Assignment — What follows is a set of records. Retype them exactly, leaving out the pictures.

□ □ □ □ □ □ □

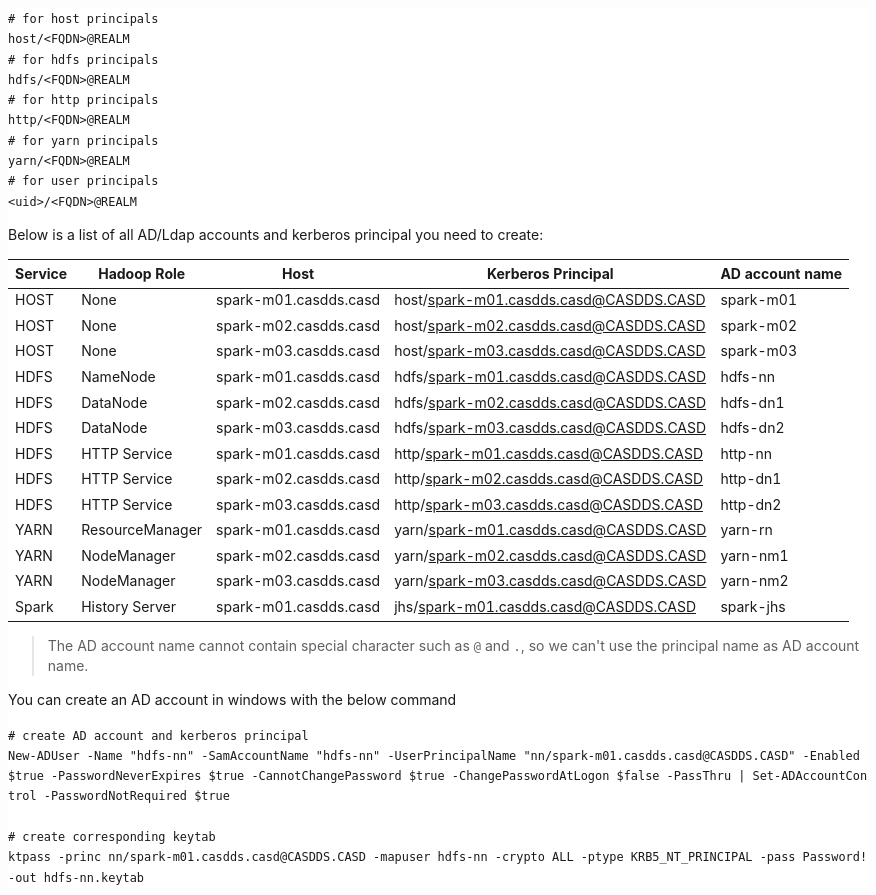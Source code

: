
 ```shell
# for host principals
host/<FQDN>@REALM
# for hdfs principals
hdfs/<FQDN>@REALM
# for http principals
http/<FQDN>@REALM
# for yarn principals
yarn/<FQDN>@REALM
# for user principals
<uid>/<FQDN>@REALM
```

Below is a list of all AD/Ldap accounts and kerberos principal you need to create:

| Service	 | Hadoop Role     | Host	                  | Kerberos Principal                     | AD account name |
|----------|-----------------|------------------------|----------------------------------------|-----------------|
| HOST     | None	           | spark-m01.casdds.casd  | host/spark-m01.casdds.casd@CASDDS.CASD | spark-m01       |
| HOST     | None            | spark-m02.casdds.casd  | host/spark-m02.casdds.casd@CASDDS.CASD | spark-m02       |
| HOST     | None            | spark-m03.casdds.casd  | host/spark-m03.casdds.casd@CASDDS.CASD | spark-m03       |
| HDFS     | NameNode	       | spark-m01.casdds.casd  | hdfs/spark-m01.casdds.casd@CASDDS.CASD | hdfs-nn         |
| HDFS     | DataNode	       | spark-m02.casdds.casd	 | hdfs/spark-m02.casdds.casd@CASDDS.CASD | hdfs-dn1        |
| HDFS     | DataNode	       | spark-m03.casdds.casd	 | hdfs/spark-m03.casdds.casd@CASDDS.CASD | hdfs-dn2        |
| HDFS     | HTTP Service    | spark-m01.casdds.casd  | http/spark-m01.casdds.casd@CASDDS.CASD | http-nn         |
| HDFS     | HTTP Service    | spark-m02.casdds.casd	 | http/spark-m02.casdds.casd@CASDDS.CASD | http-dn1        |
| HDFS     | HTTP Service    | spark-m03.casdds.casd	 | http/spark-m03.casdds.casd@CASDDS.CASD | http-dn2        |
| YARN     | ResourceManager | spark-m01.casdds.casd  | yarn/spark-m01.casdds.casd@CASDDS.CASD | yarn-rn         |
| YARN     | NodeManager     | spark-m02.casdds.casd  | yarn/spark-m02.casdds.casd@CASDDS.CASD | yarn-nm1        |
| YARN     | NodeManager     | spark-m03.casdds.casd  | yarn/spark-m03.casdds.casd@CASDDS.CASD | yarn-nm2        |
| Spark    | History Server  | spark-m01.casdds.casd  | jhs/spark-m01.casdds.casd@CASDDS.CASD  | spark-jhs       |


> The AD account name cannot contain special character such as `@` and `.`, so we can't use the principal name as 
> AD account name. 

You can create an AD account in windows with the below command

```shell
# create AD account and kerberos principal
New-ADUser -Name "hdfs-nn" -SamAccountName "hdfs-nn" -UserPrincipalName "nn/spark-m01.casdds.casd@CASDDS.CASD" -Enabled $true -PasswordNeverExpires $true -CannotChangePassword $true -ChangePasswordAtLogon $false -PassThru | Set-ADAccountControl -PasswordNotRequired $true

# create corresponding keytab
ktpass -princ nn/spark-m01.casdds.casd@CASDDS.CASD -mapuser hdfs-nn -crypto ALL -ptype KRB5_NT_PRINCIPAL -pass Password! -out hdfs-nn.keytab
```
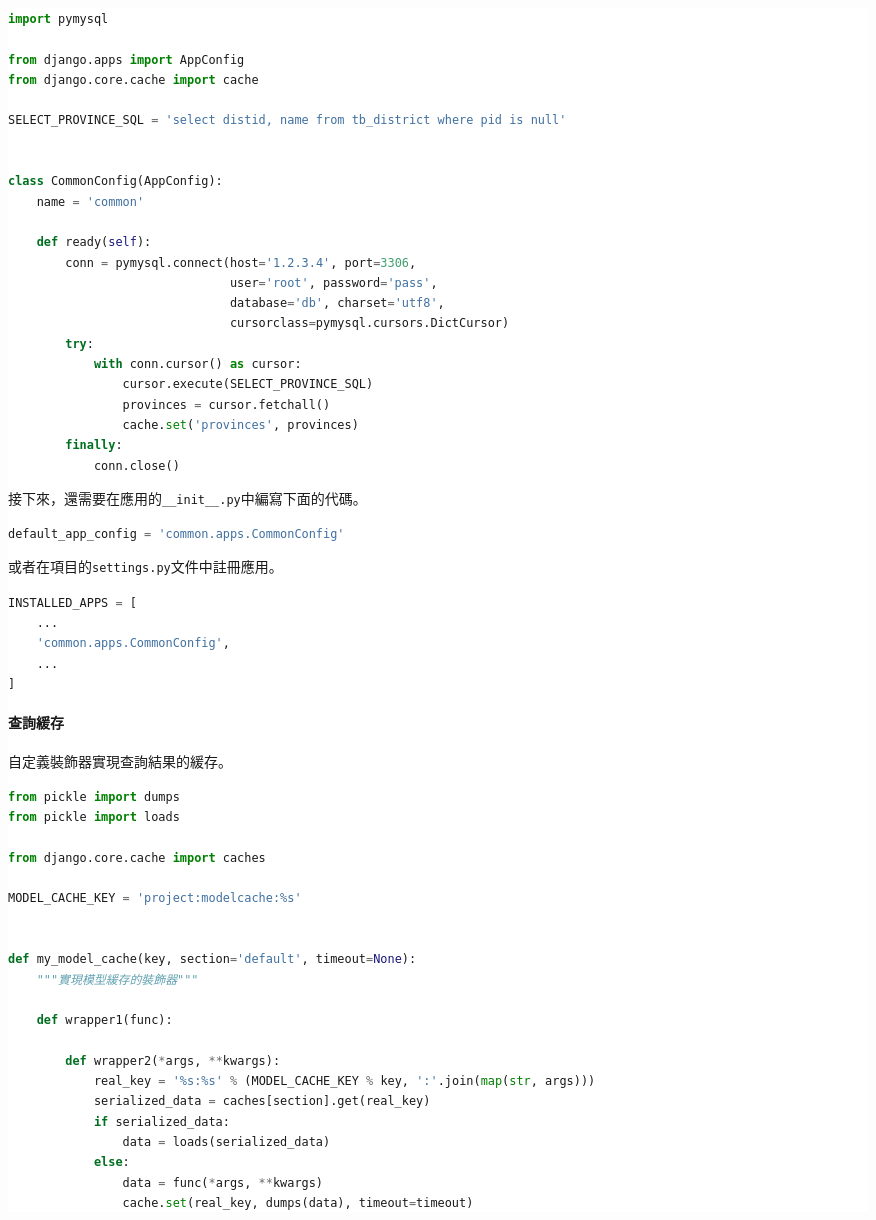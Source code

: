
 ```Python
import pymysql

from django.apps import AppConfig
from django.core.cache import cache

SELECT_PROVINCE_SQL = 'select distid, name from tb_district where pid is null'


class CommonConfig(AppConfig):
    name = 'common'

    def ready(self):
        conn = pymysql.connect(host='1.2.3.4', port=3306,
                               user='root', password='pass',
                               database='db', charset='utf8',
                               cursorclass=pymysql.cursors.DictCursor)
        try:
            with conn.cursor() as cursor:
                cursor.execute(SELECT_PROVINCE_SQL)
                provinces = cursor.fetchall()
                cache.set('provinces', provinces)
        finally:
            conn.close()
```

接下來，還需要在應用的`__init__.py`中編寫下面的代碼。

```Python
default_app_config = 'common.apps.CommonConfig'
```

或者在項目的`settings.py`文件中註冊應用。

```Python
INSTALLED_APPS = [
    ...
    'common.apps.CommonConfig',
    ...
]
```

#### 查詢緩存

自定義裝飾器實現查詢結果的緩存。

```Python
from pickle import dumps
from pickle import loads

from django.core.cache import caches

MODEL_CACHE_KEY = 'project:modelcache:%s'


def my_model_cache(key, section='default', timeout=None):
    """實現模型緩存的裝飾器"""

    def wrapper1(func):

        def wrapper2(*args, **kwargs):
            real_key = '%s:%s' % (MODEL_CACHE_KEY % key, ':'.join(map(str, args)))
            serialized_data = caches[section].get(real_key)
            if serialized_data:
                data = loads(serialized_data)
            else:
                data = func(*args, **kwargs)
                cache.set(real_key, dumps(data), timeout=timeout)
```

□ □ □ □ □ □ □

Worked solution —
Source code

:
 ```shell
# for host principals
host/<FQDN>@REALM
# for hdfs principals
hdfs/<FQDN>@REALM
# for http principals
http/<FQDN>@REALM
# for yarn principals
yarn/<FQDN>@REALM
# for user principals
<uid>/<FQDN>@REALM
```

Below is a list of all AD/Ldap accounts and kerberos principal you need to create:

| Service	 | Hadoop Role     | Host	                  | Kerberos Principal                     | AD account name |
|----------|-----------------|------------------------|----------------------------------------|-----------------|
| HOST     | None	           | spark-m01.casdds.casd  | host/spark-m01.casdds.casd@CASDDS.CASD | spark-m01       |
| HOST     | None            | spark-m02.casdds.casd  | host/spark-m02.casdds.casd@CASDDS.CASD | spark-m02       |
| HOST     | None            | spark-m03.casdds.casd  | host/spark-m03.casdds.casd@CASDDS.CASD | spark-m03       |
| HDFS     | NameNode	       | spark-m01.casdds.casd  | hdfs/spark-m01.casdds.casd@CASDDS.CASD | hdfs-nn         |
| HDFS     | DataNode	       | spark-m02.casdds.casd	 | hdfs/spark-m02.casdds.casd@CASDDS.CASD | hdfs-dn1        |
| HDFS     | DataNode	       | spark-m03.casdds.casd	 | hdfs/spark-m03.casdds.casd@CASDDS.CASD | hdfs-dn2        |
| HDFS     | HTTP Service    | spark-m01.casdds.casd  | http/spark-m01.casdds.casd@CASDDS.CASD | http-nn         |
| HDFS     | HTTP Service    | spark-m02.casdds.casd	 | http/spark-m02.casdds.casd@CASDDS.CASD | http-dn1        |
| HDFS     | HTTP Service    | spark-m03.casdds.casd	 | http/spark-m03.casdds.casd@CASDDS.CASD | http-dn2        |
| YARN     | ResourceManager | spark-m01.casdds.casd  | yarn/spark-m01.casdds.casd@CASDDS.CASD | yarn-rn         |
| YARN     | NodeManager     | spark-m02.casdds.casd  | yarn/spark-m02.casdds.casd@CASDDS.CASD | yarn-nm1        |
| YARN     | NodeManager     | spark-m03.casdds.casd  | yarn/spark-m03.casdds.casd@CASDDS.CASD | yarn-nm2        |
| Spark    | History Server  | spark-m01.casdds.casd  | jhs/spark-m01.casdds.casd@CASDDS.CASD  | spark-jhs       |


> The AD account name cannot contain special character such as `@` and `.`, so we can't use the principal name as 
> AD account name. 

You can create an AD account in windows with the below command

```shell
# create AD account and kerberos principal
New-ADUser -Name "hdfs-nn" -SamAccountName "hdfs-nn" -UserPrincipalName "nn/spark-m01.casdds.casd@CASDDS.CASD" -Enabled $true -PasswordNeverExpires $true -CannotChangePassword $true -ChangePasswordAtLogon $false -PassThru | Set-ADAccountControl -PasswordNotRequired $true

# create corresponding keytab
ktpass -princ nn/spark-m01.casdds.casd@CASDDS.CASD -mapuser hdfs-nn -crypto ALL -ptype KRB5_NT_PRINCIPAL -pass Password! -out hdfs-nn.keytab
```
Source code

:
 ```Python
import pymysql

from django.apps import AppConfig
from django.core.cache import cache

SELECT_PROVINCE_SQL = 'select distid, name from tb_district where pid is null'


class CommonConfig(AppConfig):
    name = 'common'

    def ready(self):
        conn = pymysql.connect(host='1.2.3.4', port=3306,
                               user='root', password='pass',
                               database='db', charset='utf8',
                               cursorclass=pymysql.cursors.DictCursor)
        try:
            with conn.cursor() as cursor:
                cursor.execute(SELECT_PROVINCE_SQL)
                provinces = cursor.fetchall()
                cache.set('provinces', provinces)
        finally:
            conn.close()
```

接下來，還需要在應用的`__init__.py`中編寫下面的代碼。

```Python
default_app_config = 'common.apps.CommonConfig'
```

或者在項目的`settings.py`文件中註冊應用。

```Python
INSTALLED_APPS = [
    ...
    'common.apps.CommonConfig',
    ...
]
```

#### 查詢緩存

自定義裝飾器實現查詢結果的緩存。

```Python
from pickle import dumps
from pickle import loads

from django.core.cache import caches

MODEL_CACHE_KEY = 'project:modelcache:%s'


def my_model_cache(key, section='default', timeout=None):
    """實現模型緩存的裝飾器"""

    def wrapper1(func):

        def wrapper2(*args, **kwargs):
            real_key = '%s:%s' % (MODEL_CACHE_KEY % key, ':'.join(map(str, args)))
            serialized_data = caches[section].get(real_key)
            if serialized_data:
                data = loads(serialized_data)
            else:
                data = func(*args, **kwargs)
                cache.set(real_key, dumps(data), timeout=timeout)
```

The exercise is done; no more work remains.